# Attention! Hey Look Here:I need a game!



## Gamedicer (Sep 11, 2004)

Attention: Gamer in search of a game. I am an experienced rpg er and would love to play any RPG in the Oakland, San Francisco, Berkeley, Hayward, San Leandro, Walnut Creek,  Concord, Lafayette, Albany, Richmond Areas and any nearby areas to the Bay area of California.

I am a beginner at D&D d20 but  have played Star Wars D20 some. For many years I  have played Basic D&D, AD&D 1ed., Traveler, Gamma World, Boot Hill, Deadlands, Star Frontiers,
Silver Age Sentinels Super Heroes tri stat, DC Universe RPG d6 Super Heroes, Marvel Super Heroes, Big Eyes Small Mouth,White wolf's Werewolf : wild west, Werewolf:modern,  Star Trek Games of all kinds, Star Trek Spector,
Bushido, HERO games, Champions, 
and other RPGs.    I also like games like Settlers of Cattaan and others.
I am a player who has been playing a variety of games for years.
Recently I have played in Chicago, Miami,  San Francisco, Benicia, Dublin california and at the Game Convention Dundrachon and at Wondercon in Oakland and San Francisco.
I would like to join a game group and I bring snacks and beverages to share.

I live in Oakland, am male, age: 44 and self-employed.

I like a game that is fun, interesting and exciting. I like problem solving plots too. 

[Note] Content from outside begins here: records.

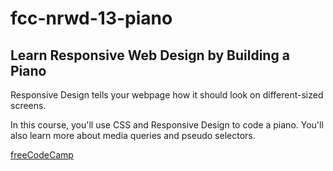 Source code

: # fcc-nrwd-13-piano

## Learn Responsive Web Design by Building a Piano

Responsive Design tells your webpage how it should look on different-sized screens.

In this course, you'll use CSS and Responsive Design to code a piano. You'll also learn more about media queries and pseudo selectors.

[freeCodeCamp](https://www.freecodecamp.org/learn/2022/responsive-web-design/) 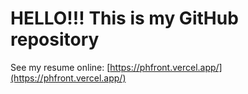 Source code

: # HELLO!!! This is my GitHub repository

See my resume online: [https://phfront.vercel.app/](https://phfront.vercel.app/)

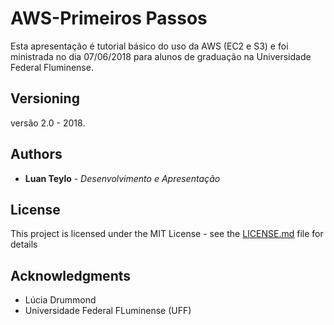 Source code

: # AWS-Primeiros Passos

Esta apresentação é tutorial básico do uso da AWS (EC2 e S3) e foi ministrada no dia 07/06/2018 para alunos de graduação na Universidade Federal Fluminense.


## Versioning

versão 2.0 - 2018.

## Authors

* **Luan Teylo** - *Desenvolvimento e Apresentação* 

## License

This project is licensed under the MIT License - see the [LICENSE.md](LICENSE.md) file for details

## Acknowledgments

* Lúcia Drummond 
* Universidade Federal FLuminense (UFF) 

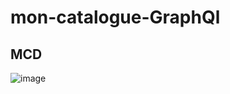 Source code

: # mon-catalogue-GraphQl

## MCD

![image](https://github.com/Nikoto77/mon-catalogue-GraphQl/assets/95696122/31eb4687-a049-4a9d-9b1a-25ebce8e4724)
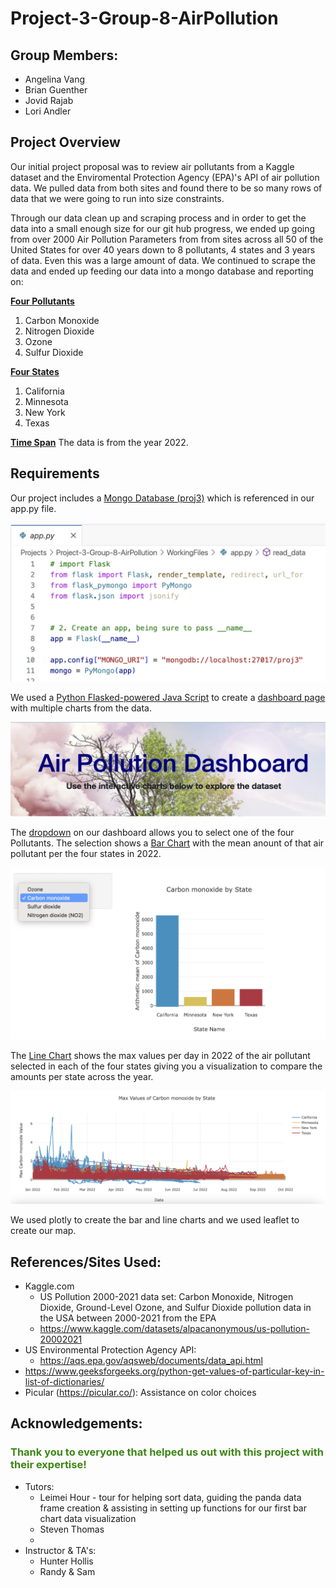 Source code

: # Project-3-Group-8-AirPollution

## Group Members:
 - Angelina Vang
 - Brian Guenther
 - Jovid Rajab
 - Lori Andler

## Project Overview
Our initial project proposal was to review air pollutants from a Kaggle dataset and the Enviromental Protection Agency (EPA)'s API of air pollution data.  We pulled data from both sites and found there to be so many rows of data that we were going to run into size constraints.

Through our data clean up and scraping process and in order to get the data into a small enough size for our git hub progress, we ended up going from over 2000 Air Pollution Parameters from from sites across all 50 of the United States for over 40 years down to 8 pollutants, 4 states and 3 years of data.  Even this was a large amount of data.  We continued to scrape the data and ended up feeding our data into a mongo database and reporting on:

<u>**Four Pollutants**</u>
1. Carbon Monoxide
2. Nitrogen Dioxide
3. Ozone
4. Sulfur Dioxide

<u>**Four States**</u>
1. California
2. Minnesota
3. New York
4. Texas

<u>**Time Span**</u>
The data is from the year 2022.

## Requirements
Our project includes a <u>Mongo Database (proj3)</u> which is referenced in our app.py file.

![MongoDb](WorkingFiles/static/images/mongo.png)

We used a <u>Python Flasked-powered Java Script</u> to create a <u>dashboard page</u> with multiple charts from the data.  

![Dashboard](WorkingFiles/static/images/dashboard.png)

The <u>dropdown</u> on our dashboard allows you to select one of the four Pollutants.  The selection shows a <u>Bar Chart</u> with the mean anount of that air pollutant per the four states in 2022.  

![Dropdown](WorkingFiles/static/images/dropdown.png)

The <u>Line Chart</u> shows the max values per day in 2022 of the air pollutant selected in each of the four states giving you a visualization to compare the amounts per state across the year.

![Linechart](WorkingFiles/static/images/linechart.png)

We used plotly to create the bar and line charts and we used leaflet to create our map.



## References/Sites Used:
- Kaggle.com 
    - US Pollution 2000-2021 data set: Carbon Monoxide, Nitrogen Dioxide, Ground-Level Ozone, and Sulfur Dioxide pollution data in the USA between 2000-2021 from the EPA
    - https://www.kaggle.com/datasets/alpacanonymous/us-pollution-20002021 
- US Environmental Protection Agency API:
    - https://aqs.epa.gov/aqsweb/documents/data_api.html 
- https://www.geeksforgeeks.org/python-get-values-of-particular-key-in-list-of-dictionaries/
- Picular (https://picular.co/): Assistance on color choices


## Acknowledgements:
### <span style="color:#3D8615">Thank you to everyone that helped us out with this project with their expertise!</span>
- Tutors:
    - Leimei Hour - tour for helping sort data, guiding the panda data frame creation & assisting in setting up functions for our first bar chart data visualization
    - Steven Thomas
    - 
- Instructor & TA's:
    - Hunter Hollis
    - Randy & Sam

I have gamemastered before, but prefer to play now since it takes less time and I am busy with business. 
My schedule is flexible so any time of day or day of the week is o.k. with me.


----------



## Gamedicer (Sep 12, 2004)

*correction from Gamedicer*

I will play any rpg.


----------



## yangnome (Sep 13, 2004)

If you want to drive down to Monterey on Friday nights, I have a game.  Otherwise, I might suggest that you edit the subject of your post to include location.  That might draw some peopel who'd otherwise ignore your post.


----------